Le lendemain matin, sur l'estrade : « Demain, dès l'aube… » silence de l'enfant. « A l'heure… »  souffle la maîtresse, « A l'heure… » répète l'enfant devenu muet. La maîtresse est déconcertée,  son meilleur élève.  Impossible d'imaginer que l'enfant, cet enfant là, puisse ignorer cette poésie tellement sensible pour lui. Mystère.
Aujourd'hui certainement, une batterie de psycho-ceci, psycho-cela se bousculerait pour examiner le délinquant et qui sait, peut-être démontrer la supercherie. Mais dieu merci à cette époque,  rien de semblable hormis la perplexité de la maîtresse devant ce poète rêveur  en herbe, et bien sûr le désespoir des parents : «  Que va-t-on faire de toi mon pauvre petit ? Tu ne seras bon qu'à balayer la rue ! ».

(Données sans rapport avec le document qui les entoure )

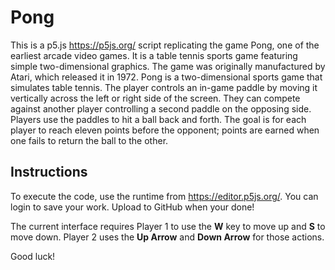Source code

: # Pong

This is a p5.js https://p5js.org/ script replicating the game Pong, one of the earliest arcade video games. It is a table tennis sports game featuring simple two-dimensional graphics. The game was originally manufactured by Atari, which released it in 1972. Pong is a two-dimensional sports game that simulates table tennis. The player controls an in-game paddle by moving it vertically across the left or right side of the screen. They can compete against another player controlling a second paddle on the opposing side. Players use the paddles to hit a ball back and forth. The goal is for each player to reach eleven points before the opponent; points are earned when one fails to return the ball to the other. 

## Instructions
To execute the code, use the runtime from https://editor.p5js.org/. You can login to save your work. Upload to GitHub when your done!

The current interface requires Player 1 to use the **W** key to move up and **S** to move down. Player 2 uses the **Up Arrow**  and **Down Arrow** for those actions.

Good luck!
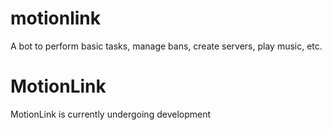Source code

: # motionlink
A bot to perform basic tasks, manage bans, create servers, play music, etc.

# MotionLink
MotionLink is currently undergoing development

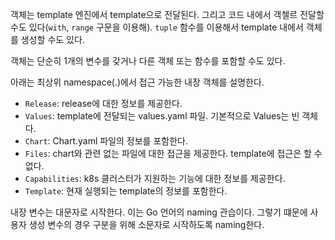 객체는 template 엔진에서 template으로 전달된다. 그리고 코드 내에서 객첼르 전달할 수도 있다(`with`, `range` 구문을 이용해). `tuple` 함수를 이용해서 template 내에서 객체를 생성할 수도 있다.

객체는 단순히 1개의 변수를 갖거나 다른 객체 또는 함수를 포함할 수도 있다.

아래는 최상위 namespace(.)에서 접근 가능한 내장 객체를 설명한다.

- `Release`: release에 대한 정보를 제공한다.
- `Values`: template에 전달되는 values.yaml 파일. 기본적으로 Values는 빈 객체다.
- `Chart`: Chart.yaml 파일의 정보를 포함한다. 
- `Files`: chart와 관련 없는 파일에 대한 접근을 제공한다. template에 접근은 할 수 없다.
- `Capabilities`: k8s 클러스터가 지원하는 기능에 대한 정보를 제공한다.
- `Template`: 현재 실행되는 template의 정보를 포함한다.

내장 변수는 대문자로 시작한다. 이는 Go 언어의 naming 관습이다. 그렇기 떄문에 사용자 생성 변수의 경우 구분을 위해 소문자로 시작하도록 naming한다.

A l'extérieur, l'enfant montrait la figure du désespoir, il fallait tenir bon, l'affaire était loin d'être gagnée, mais tout au fond de lui, son cœur vagabondait déjà : du jardin du monument aux morts à l'espace du champs de foire, puis vers les allées fleuries du petit cimetière qu'il entretiendrait avec tout l'amour des ancêtres qui reposent là paisiblement. Ce n'est pas lui qui irait bétonner ! Lorsqu’il serait grand, lorsqu’il serait enfin grand, le cancre éclairerait de son travail les rues et les mille kilomètres de chemins creux de son village. Et la cour de la mairie, et l'office du tourisme…  Son village sera le plus beau des villages, et tout cela grâce à la prédiction d’une bonne fée cachée au fond du cœur de sa maman. Car comme chacun le sait depuis la nuit des temps :  les mamans savent toujours ce qui est bon pour leurs enfants !

Appendice.
 Aujourd'hui l'enfant est devenu grand. Il n'est jamais devenu le cantonnier de son village, les forces à l'œuvre conjuguées de l'école et de sa maman ont eu raison de ce  projet bucolique. Toutefois, malgré tout fidèle à son inspiration,  il est devenu jardinier. Un grand jardinier.  Sorti d'une belle école.  Mais comble de la désolation,  il travaille dans un bureau !  Derrière son ordinateur, il dirige une armée de jeunes  jardiniers qui chacun œuvrent modestement  à la beauté des plus somptueux jardins du pays, ceux-là même  qui peut-être il n'y a pas si longtemps encore s'entendaient à leur tour rabâcher « plus tard tu balayeras la rue mon fils ! ».
Il les regarde, il les envie, son imaginaire vagabonde encore et souvent le soir, lorsque la foule déserte les allées, ou à l'heure de la rosée, il s'en va revivre son rêve et peut-être à son tour former des vœux pour l'avenir de ses enfants.